### What this task involves
In the data below, which lines hold the word "FreeCAD"? Copy them.
Top of Dataset extract
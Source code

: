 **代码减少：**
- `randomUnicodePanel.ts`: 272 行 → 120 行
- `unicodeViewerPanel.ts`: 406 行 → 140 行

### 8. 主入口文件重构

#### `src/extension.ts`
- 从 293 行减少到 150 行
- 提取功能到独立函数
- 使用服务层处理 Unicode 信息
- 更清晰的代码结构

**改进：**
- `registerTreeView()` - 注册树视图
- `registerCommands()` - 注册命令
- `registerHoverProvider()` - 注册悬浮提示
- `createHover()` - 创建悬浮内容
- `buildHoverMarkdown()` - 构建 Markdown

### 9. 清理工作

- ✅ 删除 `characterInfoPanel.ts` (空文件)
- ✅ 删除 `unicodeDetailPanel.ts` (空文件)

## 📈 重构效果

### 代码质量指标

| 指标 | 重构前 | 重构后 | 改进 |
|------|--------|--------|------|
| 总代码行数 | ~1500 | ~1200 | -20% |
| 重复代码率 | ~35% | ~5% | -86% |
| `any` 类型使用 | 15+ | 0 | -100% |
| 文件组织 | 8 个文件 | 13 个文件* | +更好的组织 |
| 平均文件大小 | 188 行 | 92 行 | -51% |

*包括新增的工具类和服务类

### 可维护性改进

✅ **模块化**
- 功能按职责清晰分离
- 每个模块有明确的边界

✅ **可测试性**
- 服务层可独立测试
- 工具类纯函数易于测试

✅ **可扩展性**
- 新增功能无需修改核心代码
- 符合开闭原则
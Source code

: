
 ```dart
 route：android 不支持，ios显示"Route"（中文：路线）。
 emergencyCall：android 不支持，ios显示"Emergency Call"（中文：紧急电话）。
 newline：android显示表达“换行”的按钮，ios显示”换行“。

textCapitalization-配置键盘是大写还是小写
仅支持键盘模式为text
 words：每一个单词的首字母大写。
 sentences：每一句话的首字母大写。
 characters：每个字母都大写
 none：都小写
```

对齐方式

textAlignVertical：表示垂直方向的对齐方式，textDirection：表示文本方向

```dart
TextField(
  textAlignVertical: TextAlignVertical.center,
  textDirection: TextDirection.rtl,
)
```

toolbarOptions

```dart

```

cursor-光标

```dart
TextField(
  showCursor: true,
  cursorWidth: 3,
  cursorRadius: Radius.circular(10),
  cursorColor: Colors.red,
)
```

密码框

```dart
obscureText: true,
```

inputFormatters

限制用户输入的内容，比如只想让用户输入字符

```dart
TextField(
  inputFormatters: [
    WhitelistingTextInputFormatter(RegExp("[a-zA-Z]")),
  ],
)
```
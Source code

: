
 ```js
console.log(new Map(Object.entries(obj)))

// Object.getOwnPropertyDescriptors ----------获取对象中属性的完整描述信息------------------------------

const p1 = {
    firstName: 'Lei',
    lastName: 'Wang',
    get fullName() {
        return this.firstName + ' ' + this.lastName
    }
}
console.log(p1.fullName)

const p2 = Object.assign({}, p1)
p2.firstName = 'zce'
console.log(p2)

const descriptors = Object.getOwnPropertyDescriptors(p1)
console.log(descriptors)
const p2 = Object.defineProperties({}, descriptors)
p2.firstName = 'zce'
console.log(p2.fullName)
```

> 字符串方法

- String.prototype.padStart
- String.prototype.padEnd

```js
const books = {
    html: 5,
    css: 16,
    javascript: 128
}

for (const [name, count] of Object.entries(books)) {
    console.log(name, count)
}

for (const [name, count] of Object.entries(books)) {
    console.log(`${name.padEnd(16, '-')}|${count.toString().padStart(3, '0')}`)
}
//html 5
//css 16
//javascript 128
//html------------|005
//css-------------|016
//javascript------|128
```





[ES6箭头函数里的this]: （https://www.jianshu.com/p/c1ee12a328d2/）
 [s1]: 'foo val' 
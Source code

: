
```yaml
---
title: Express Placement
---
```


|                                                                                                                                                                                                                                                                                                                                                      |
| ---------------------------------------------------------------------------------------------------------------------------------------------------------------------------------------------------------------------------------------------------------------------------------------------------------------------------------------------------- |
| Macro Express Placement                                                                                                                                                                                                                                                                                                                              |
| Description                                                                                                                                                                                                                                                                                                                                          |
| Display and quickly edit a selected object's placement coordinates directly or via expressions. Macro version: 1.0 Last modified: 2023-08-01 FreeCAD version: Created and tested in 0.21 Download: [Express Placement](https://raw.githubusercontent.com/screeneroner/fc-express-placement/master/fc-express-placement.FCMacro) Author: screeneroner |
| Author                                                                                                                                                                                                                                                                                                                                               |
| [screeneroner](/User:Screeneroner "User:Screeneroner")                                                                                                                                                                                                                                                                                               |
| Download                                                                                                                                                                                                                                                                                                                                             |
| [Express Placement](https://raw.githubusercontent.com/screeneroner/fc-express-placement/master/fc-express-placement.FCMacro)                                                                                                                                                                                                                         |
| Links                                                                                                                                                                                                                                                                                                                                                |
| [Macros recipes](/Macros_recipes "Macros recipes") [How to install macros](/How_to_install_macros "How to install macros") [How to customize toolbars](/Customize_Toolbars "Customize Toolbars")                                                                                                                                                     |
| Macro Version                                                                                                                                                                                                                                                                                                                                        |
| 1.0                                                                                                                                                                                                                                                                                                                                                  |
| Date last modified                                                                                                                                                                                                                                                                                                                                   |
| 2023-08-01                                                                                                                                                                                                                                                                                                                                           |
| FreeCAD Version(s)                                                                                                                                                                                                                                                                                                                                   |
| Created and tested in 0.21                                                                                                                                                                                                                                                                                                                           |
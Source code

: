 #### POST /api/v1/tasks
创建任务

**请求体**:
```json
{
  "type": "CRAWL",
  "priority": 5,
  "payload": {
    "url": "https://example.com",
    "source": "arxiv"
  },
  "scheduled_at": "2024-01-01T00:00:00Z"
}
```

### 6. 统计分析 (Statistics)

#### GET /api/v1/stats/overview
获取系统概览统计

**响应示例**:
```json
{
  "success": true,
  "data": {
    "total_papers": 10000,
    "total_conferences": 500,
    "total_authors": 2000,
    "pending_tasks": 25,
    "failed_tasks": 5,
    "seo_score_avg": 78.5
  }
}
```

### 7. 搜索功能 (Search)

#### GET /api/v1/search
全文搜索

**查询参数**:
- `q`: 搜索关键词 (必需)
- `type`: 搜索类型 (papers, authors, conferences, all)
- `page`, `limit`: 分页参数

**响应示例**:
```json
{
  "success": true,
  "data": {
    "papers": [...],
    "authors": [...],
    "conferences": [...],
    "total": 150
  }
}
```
Bottom of Dataset extract
### Task response
| Display and quickly edit a selected object's placement coordinates directly or via expressions. Macro version: 1.0 Last modified: 2023-08-01 FreeCAD version: Created and tested in 0.21 Download: [Express Placement](https://raw.githubusercontent.com/screeneroner/fc-express-placement/master/fc-express-placement.FCMacro) Author: screeneroner |
| FreeCAD Version(s)                                                                                                                                                                                                                                                                                                                                   |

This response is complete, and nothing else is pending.